Supplied records Block Start
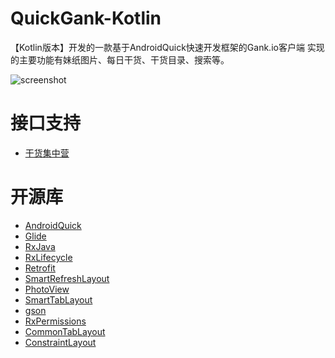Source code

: # QuickGank-Kotlin
【Kotlin版本】开发的一款基于AndroidQuick快速开发框架的Gank.io客户端
实现的主要功能有妹纸图片、每日干货、干货目录、搜索等。

![screenshot](https://github.com/ddnosh/githubusercontent/blob/master/image/android-quickgank.jpg?raw=true)

# 接口支持
- [干货集中营](http://gank.io)

# 开源库
- [AndroidQuick](https://github.com/ddnosh/AndroidQuick)
- [Glide](https://github.com/bumptech/glide)
- [RxJava](https://github.com/ReactiveX/RxJava)
- [RxLifecycle](https://github.com/trello/RxLifecycle)
- [Retrofit](https://github.com/square/retrofit)
- [SmartRefreshLayout](https://github.com/scwang90/SmartRefreshLayout)
- [PhotoView](https://github.com/chrisbanes/PhotoView)
- [SmartTabLayout](https://github.com/ogaclejapan/SmartTabLayout)
- [gson](https://github.com/google/gson)
- [RxPermissions](https://github.com/tbruyelle/RxPermissions)
- [CommonTabLayout](https://github.com/H07000223/FlycoTabLayout)
- [ConstraintLayout](https://developer.android.com/reference/android/support/constraint/ConstraintLayout)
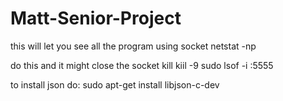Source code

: # Matt-Senior-Project

this will let you see all the program using socket
netstat -np

do this and it might close the socket
kill <PID>
kiil -9 <PID>
sudo lsof -i :5555
  
to install json do: sudo apt-get install libjson-c-dev 
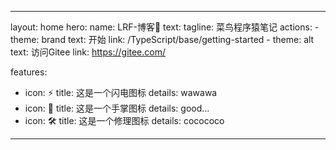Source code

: ---

layout: home
hero:
  name: LRF-博客🎉
  text:
  tagline: 菜鸟程序猿笔记
  actions:
    - theme: brand
      text: 开始
      link: /TypeScript/base/getting-started
    - theme: alt
      text: 访问Gitee
      link: https://gitee.com/

features:
  - icon: ⚡️
    title: 这是一个闪电图标
    details: wawawa
  - icon: 🖖
    title: 这是一个手掌图标
    details: good...
  - icon: 🛠️
    title: 这是一个修理图标
    details: cocococo
---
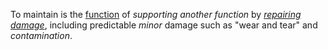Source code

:To maintain is the [function](https://github.com/gcassel/Modular-Organization-Terminology/blob/master/terms/function.md) of *supporting another function* by *[repairing](https://github.com/gcassel/Modular-Organization-Terminology/blob/master/terms/repair.md) [damage](https://github.com/gcassel/Modular-Organization-Terminology/blob/master/terms/damage.md)*, including  predictable *minor* damage such as "wear and tear" and *contamination*.
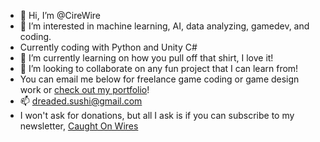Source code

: - 👋 Hi, I’m @CireWire
- 👀 I’m interested in machine learning, AI, data analyzing, gamedev, and coding.
- Currently coding with Python and Unity C#
- 🌱 I’m currently learning on how you pull off that shirt, I love it!
- 💞️ I’m looking to collaborate on any fun project that I can learn from!
- You can email me below for freelance game coding or game design work or [check out my portfolio](https://sites.google.com/view/eric-gutierrez-jr)!
- 📫 dreaded.sushi@gmail.com
- I won't ask for donations, but all I ask is if you can subscribe to my newsletter, [Caught On Wires](https://www.caughtonwires.substack.com)

<!---
CireWire/CireWire is a ✨ special ✨ repository because its `README.md` (this file) appears on your GitHub profile.
You can click the Preview link to take a look at your changes.
--->
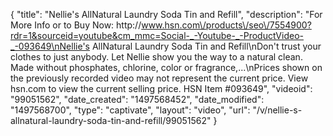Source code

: {
    "title": "Nellie's AllNatural Laundry Soda Tin and Refill",
    "description": "For More Info or to Buy Now: http:\/\/www.hsn.com\/products\/seo\/7554900?rdr=1&sourceid=youtube&cm_mmc=Social-_-Youtube-_-ProductVideo-_-093649\nNellie's AllNatural Laundry Soda Tin and Refill\nDon't trust your clothes to just anybody. Let Nellie show you the way to a natural clean. Made without phosphates, chlorine, color or fragrance,...\nPrices shown on the previously recorded video may not represent the current price.  View hsn.com to view the current selling price. HSN Item #093649",
    "videoid": "99051562",
    "date_created": "1497568452",
    "date_modified": "1497568700",
    "type": "captivate",
    "layout": "video",
    "url": "\/v\/nellie-s-allnatural-laundry-soda-tin-and-refill\/99051562"
}
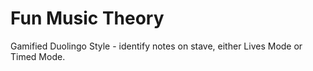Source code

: # Fun Music Theory
Gamified Duolingo Style - identify notes on stave, either Lives Mode or Timed Mode.
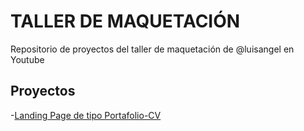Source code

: # TALLER DE MAQUETACIÓN 

Repositorio de proyectos del taller de maquetación de @luisangel en Youtube


## Proyectos

-[Landing Page de tipo Portafolio-CV](https://MAYOR-Luis.github.io/Portafolio-cv9.0)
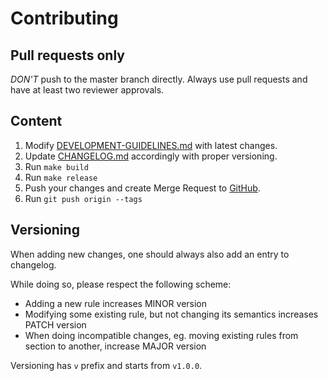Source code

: # Contributing

## Pull requests only

*DON'T* push to the master branch directly. Always use pull requests and have at least two reviewer approvals.

## Content

1. Modify [DEVELOPMENT-GUIDELINES.md](src/DEVELOPMENT-GUIDELINES.md) with latest changes.
2. Update [CHANGELOG.md](CHANGELOG.md) accordingly with proper versioning.
3. Run `make build`
4. Run `make release`
5. Push your changes and create Merge Request to [GitHub](https://github.com/s-group-dev/development-guidelines).
6. Run `git push origin --tags`

## Versioning

When adding new changes, one should always also add an entry to changelog.

While doing so, please respect the following scheme:

- Adding a new rule increases MINOR version
- Modifying some existing rule, but not changing its semantics increases PATCH version
- When doing incompatible changes, eg. moving existing rules from section to another, increase MAJOR version

Versioning has `v` prefix and starts from `v1.0.0`.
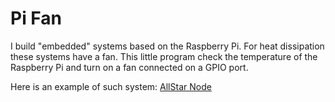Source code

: # Pi Fan

I build "embedded" systems based on the Raspberry Pi. For heat
dissipation these systems have a fan. This little program check the
temperature of the Raspberry Pi and turn on a fan connected on a GPIO
port.

Here is an example of such system: [AllStar Node](http://0x9900.com/mobile-allstar-node/)
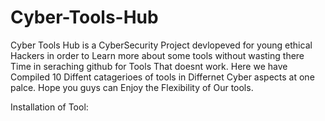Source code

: # Cyber-Tools-Hub

Cyber Tools Hub is a CyberSecurity Project devlopeved for young ethical Hackers in order to Learn more about some tools without wasting there Time in seraching github for Tools That doesnt work. Here we have Compiled 10 Diffent catagerioes of tools in Differnet Cyber aspects at one palce. Hope you guys can Enjoy the Flexibility of Our tools. 


Installation of Tool:

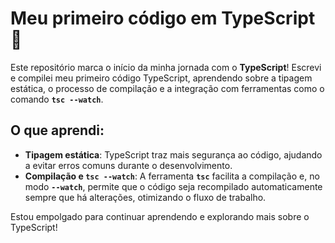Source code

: 
# Meu primeiro código em TypeScript 🚀

Este repositório marca o início da minha jornada com o **TypeScript**! Escrevi e compilei meu primeiro código TypeScript, aprendendo sobre a tipagem estática, o processo de compilação e a integração com ferramentas como o comando **`tsc --watch`**.

## O que aprendi:
- **Tipagem estática**: TypeScript traz mais segurança ao código, ajudando a evitar erros comuns durante o desenvolvimento.
- **Compilação e `tsc --watch`**: A ferramenta **`tsc`** facilita a compilação e, no modo **`--watch`**, permite que o código seja recompilado automaticamente sempre que há alterações, otimizando o fluxo de trabalho.

Estou empolgado para continuar aprendendo e explorando mais sobre o TypeScript! 
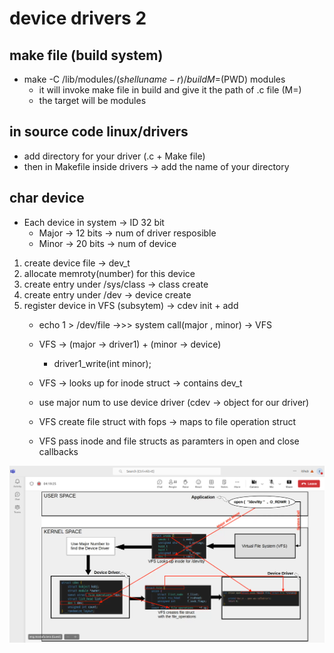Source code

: # device drivers 2

## make file (build system)
-	make -C /lib/modules/$(shell uname -r)/build M=$(PWD) modules
    - it will invoke make file in build and give it the path of .c file (M=)
    - the target will be modules

## in source code linux/drivers
- add directory for your driver (.c + Make file)
- then in Makefile inside drivers -> add the name of your directory


## char device 
- Each device in system -> ID 32 bit
    - Major -> 12 bits -> num of driver resposible 
    - Minor -> 20 bits -> num of device

1. create device file -> dev_t
2. allocate memroty(number) for this device
3. create entry under /sys/class -> class create
4. create entry under /dev  -> device create
5. register device in VFS (subsytem) -> cdev init + add
    - echo 1 > /dev/file ->>> system call(major , minor) -> VFS 
    - VFS -> (major -> driver1) + (minor -> device)
        - driver1_write(int minor);

    - VFS -> looks up for inode struct -> contains dev_t
    - use major num to use device driver (cdev -> object for our driver)
    - VFS create file struct with fops -> maps to file operation struct
    - VFS pass inode and file structs as paramters in open and close callbacks

![my_image](image1.png)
Supplied records Block End
Every line from the one with "two reviewer approvals." through the one with "- **Tipagem estática**: TypeScript" is to be reproduced exactly as written above, and the pictures are to be dropped.

Output of the task >>
*DON'T* push to the master branch directly. Always use pull requests and have at least two reviewer approvals.

## Content

1. Modify [DEVELOPMENT-GUIDELINES.md](src/DEVELOPMENT-GUIDELINES.md) with latest changes.
2. Update [CHANGELOG.md](CHANGELOG.md) accordingly with proper versioning.
3. Run `make build`
4. Run `make release`
5. Push your changes and create Merge Request to [GitHub](https://github.com/s-group-dev/development-guidelines).
6. Run `git push origin --tags`

## Versioning

When adding new changes, one should always also add an entry to changelog.

While doing so, please respect the following scheme:

- Adding a new rule increases MINOR version
- Modifying some existing rule, but not changing its semantics increases PATCH version
- When doing incompatible changes, eg. moving existing rules from section to another, increase MAJOR version

Versioning has `v` prefix and starts from `v1.0.0`.
Source code

: # Pi Fan

I build "embedded" systems based on the Raspberry Pi. For heat
dissipation these systems have a fan. This little program check the
temperature of the Raspberry Pi and turn on a fan connected on a GPIO
port.

Here is an example of such system: [AllStar Node](http://0x9900.com/mobile-allstar-node/)
Source code

: # Cyber-Tools-Hub

Cyber Tools Hub is a CyberSecurity Project devlopeved for young ethical Hackers in order to Learn more about some tools without wasting there Time in seraching github for Tools That doesnt work. Here we have Compiled 10 Diffent catagerioes of tools in Differnet Cyber aspects at one palce. Hope you guys can Enjoy the Flexibility of Our tools. 


Installation of Tool:

Source code

: 
# Meu primeiro código em TypeScript 🚀

Este repositório marca o início da minha jornada com o **TypeScript**! Escrevi e compilei meu primeiro código TypeScript, aprendendo sobre a tipagem estática, o processo de compilação e a integração com ferramentas como o comando **`tsc --watch`**.

## O que aprendi:
- **Tipagem estática**: TypeScript traz mais segurança ao código, ajudando a evitar erros comuns durante o desenvolvimento.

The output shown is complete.